● **Exercise aim**
All entries are to be quoted exactly; the images stay out of the copy.

● **Information**
__________________________________________________

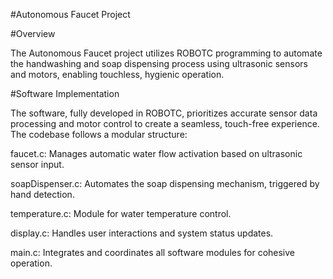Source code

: #Autonomous Faucet Project

#Overview

The Autonomous Faucet project utilizes ROBOTC programming to automate the handwashing and soap dispensing process using ultrasonic sensors and motors, enabling touchless, hygienic operation.


#Software Implementation

The software, fully developed in ROBOTC, prioritizes accurate sensor data processing and motor control to create a seamless, touch-free experience. The codebase follows a modular structure:

  faucet.c: Manages automatic water flow activation based on ultrasonic sensor input.

  soapDispenser.c: Automates the soap dispensing mechanism, triggered by hand detection.

  temperature.c: Module for water temperature control.

  display.c: Handles user interactions and system status updates.

  main.c: Integrates and coordinates all software modules for cohesive operation.


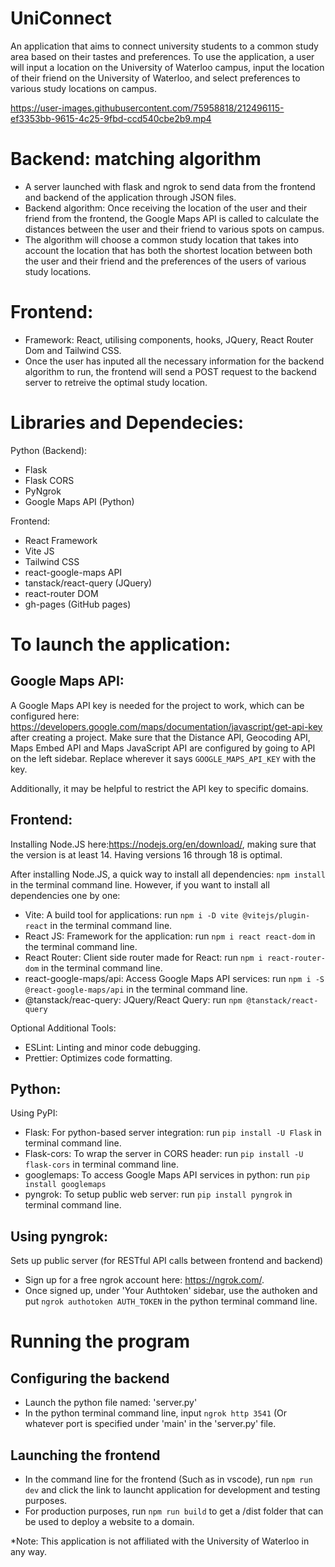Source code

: # UniConnect
An application that aims to connect university students to a common study area based on their tastes and preferences. To use the application, a user will input a location on the University of Waterloo campus, input the location of their friend on the University of Waterloo, and select preferences to various study locations on campus. 

https://user-images.githubusercontent.com/75958818/212496115-ef3353bb-9615-4c25-9fbd-ccd540cbe2b9.mp4


# Backend: matching algorithm 
-	A server launched with flask and ngrok to send data from the frontend and backend of the application through JSON files.
-	Backend algorithm: Once receiving the location of the user and their friend from the frontend, the Google Maps API is called to calculate the distances between the user and their friend to various spots on campus.
-	The algorithm will choose a common study location that takes into account the location that has both the shortest location between both the user and their friend and the preferences of the users of various study locations. 

# Frontend: 
- Framework: React, utilising components, hooks, JQuery, React Router Dom and Tailwind CSS. 
- Once the user has inputed all the necessary information for the backend algorithm to run, the frontend will send a POST request to the backend server to retreive the optimal study location. 

# Libraries and Dependecies:
Python (Backend):
- Flask
- Flask CORS
- PyNgrok
- Google Maps API (Python)

Frontend:
- React Framework
- Vite JS
- Tailwind CSS
- react-google-maps API
- tanstack/react-query (JQuery)
- react-router DOM
- gh-pages (GitHub pages)

# To launch the application:
## Google Maps API:
A Google Maps API key is needed for the project to work, which can be configured here: https://developers.google.com/maps/documentation/javascript/get-api-key after creating a project. Make sure that the Distance API, Geocoding API, Maps Embed API and Maps JavaScript API are configured by going to API on the left sidebar. Replace wherever it says `GOOGLE_MAPS_API_KEY` with the key. 

Additionally, it may be helpful to restrict the API key to specific domains.

## Frontend:
Installing Node.JS here:https://nodejs.org/en/download/, making sure that the version is at least 14. Having versions 16 through 18 is optimal. 

After installing Node.JS, a quick way to install all dependencies: `npm install` in the terminal command line. However, if you want to install all dependencies one by one:
- Vite: A build tool for applications: run `npm i -D vite @vitejs/plugin-react` in the terminal command line.
- React JS: Framework for the application: run `npm i react react-dom` in the terminal command line.
- React Router: Client side router made for React: run `npm i react-router-dom` in the terminal command line.
- react-google-maps/api: Access Google Maps API services: run `npm i -S @react-google-maps/api` in the terminal command line.
- @tanstack/reac-query: JQuery/React Query: run `npm @tanstack/react-query`

Optional Additional Tools:
- ESLint: Linting and minor code debugging.
- Prettier: Optimizes code formatting.

## Python:
Using PyPI:
- Flask: For python-based server integration: run `pip install -U Flask` in terminal command line.
- Flask-cors: To wrap the server in CORS header: run `pip install -U flask-cors` in terminal command line.
- googlemaps: To access Google Maps API services in python: run `pip install googlemaps`
- pyngrok: To setup public web server: run `pip install pyngrok` in terminal command line.

## Using pyngrok:
Sets up public server (for RESTful API calls between frontend and backend)
- Sign up for a free ngrok account here: https://ngrok.com/.
- Once signed up, under 'Your Authtoken' sidebar, use the authoken and put `ngrok authotoken AUTH_TOKEN` in the python terminal command line. 

# Running the program
## Configuring the backend
- Launch the python file named: 'server.py'
- In the python terminal command line, input `ngrok http 3541` (Or whatever port is specified under 'main' in the 'server.py' file.

## Launching the frontend
- In the command line for the frontend (Such as in vscode), run `npm run dev` and click the link to launcht application for development and testing purposes.
- For production purposes, run `npm run build` to get a /dist folder that can be used to deploy a website to a domain. 

*Note: This application is not affiliated with the University of Waterloo in any way.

__________________________________________________

● **Answer to the exercise**
Source code

: #Autonomous Faucet Project

#Overview

The Autonomous Faucet project utilizes ROBOTC programming to automate the handwashing and soap dispensing process using ultrasonic sensors and motors, enabling touchless, hygienic operation.


#Software Implementation

The software, fully developed in ROBOTC, prioritizes accurate sensor data processing and motor control to create a seamless, touch-free experience. The codebase follows a modular structure:

  faucet.c: Manages automatic water flow activation based on ultrasonic sensor input.

  soapDispenser.c: Automates the soap dispensing mechanism, triggered by hand detection.

  temperature.c: Module for water temperature control.

  display.c: Handles user interactions and system status updates.

  main.c: Integrates and coordinates all software modules for cohesive operation.


Source code

: # UniConnect
An application that aims to connect university students to a common study area based on their tastes and preferences. To use the application, a user will input a location on the University of Waterloo campus, input the location of their friend on the University of Waterloo, and select preferences to various study locations on campus. 

https://user-images.githubusercontent.com/75958818/212496115-ef3353bb-9615-4c25-9fbd-ccd540cbe2b9.mp4


# Backend: matching algorithm 
-	A server launched with flask and ngrok to send data from the frontend and backend of the application through JSON files.
-	Backend algorithm: Once receiving the location of the user and their friend from the frontend, the Google Maps API is called to calculate the distances between the user and their friend to various spots on campus.
-	The algorithm will choose a common study location that takes into account the location that has both the shortest location between both the user and their friend and the preferences of the users of various study locations. 

# Frontend: 
- Framework: React, utilising components, hooks, JQuery, React Router Dom and Tailwind CSS. 
- Once the user has inputed all the necessary information for the backend algorithm to run, the frontend will send a POST request to the backend server to retreive the optimal study location. 

# Libraries and Dependecies:
Python (Backend):
- Flask
- Flask CORS
- PyNgrok
- Google Maps API (Python)

Frontend:
- React Framework
- Vite JS
- Tailwind CSS
- react-google-maps API
- tanstack/react-query (JQuery)
- react-router DOM
- gh-pages (GitHub pages)

# To launch the application:
## Google Maps API:
A Google Maps API key is needed for the project to work, which can be configured here: https://developers.google.com/maps/documentation/javascript/get-api-key after creating a project. Make sure that the Distance API, Geocoding API, Maps Embed API and Maps JavaScript API are configured by going to API on the left sidebar. Replace wherever it says `GOOGLE_MAPS_API_KEY` with the key. 

Additionally, it may be helpful to restrict the API key to specific domains.

## Frontend:
Installing Node.JS here:https://nodejs.org/en/download/, making sure that the version is at least 14. Having versions 16 through 18 is optimal. 

After installing Node.JS, a quick way to install all dependencies: `npm install` in the terminal command line. However, if you want to install all dependencies one by one:
- Vite: A build tool for applications: run `npm i -D vite @vitejs/plugin-react` in the terminal command line.
- React JS: Framework for the application: run `npm i react react-dom` in the terminal command line.
- React Router: Client side router made for React: run `npm i react-router-dom` in the terminal command line.
- react-google-maps/api: Access Google Maps API services: run `npm i -S @react-google-maps/api` in the terminal command line.
- @tanstack/reac-query: JQuery/React Query: run `npm @tanstack/react-query`

Optional Additional Tools:
- ESLint: Linting and minor code debugging.
- Prettier: Optimizes code formatting.

## Python:
Using PyPI:
- Flask: For python-based server integration: run `pip install -U Flask` in terminal command line.
- Flask-cors: To wrap the server in CORS header: run `pip install -U flask-cors` in terminal command line.
- googlemaps: To access Google Maps API services in python: run `pip install googlemaps`
- pyngrok: To setup public web server: run `pip install pyngrok` in terminal command line.

## Using pyngrok:
Sets up public server (for RESTful API calls between frontend and backend)
- Sign up for a free ngrok account here: https://ngrok.com/.
- Once signed up, under 'Your Authtoken' sidebar, use the authoken and put `ngrok authotoken AUTH_TOKEN` in the python terminal command line. 

# Running the program
## Configuring the backend
- Launch the python file named: 'server.py'
- In the python terminal command line, input `ngrok http 3541` (Or whatever port is specified under 'main' in the 'server.py' file.

## Launching the frontend
- In the command line for the frontend (Such as in vscode), run `npm run dev` and click the link to launcht application for development and testing purposes.
- For production purposes, run `npm run build` to get a /dist folder that can be used to deploy a website to a domain. 

*Note: This application is not affiliated with the University of Waterloo in any way.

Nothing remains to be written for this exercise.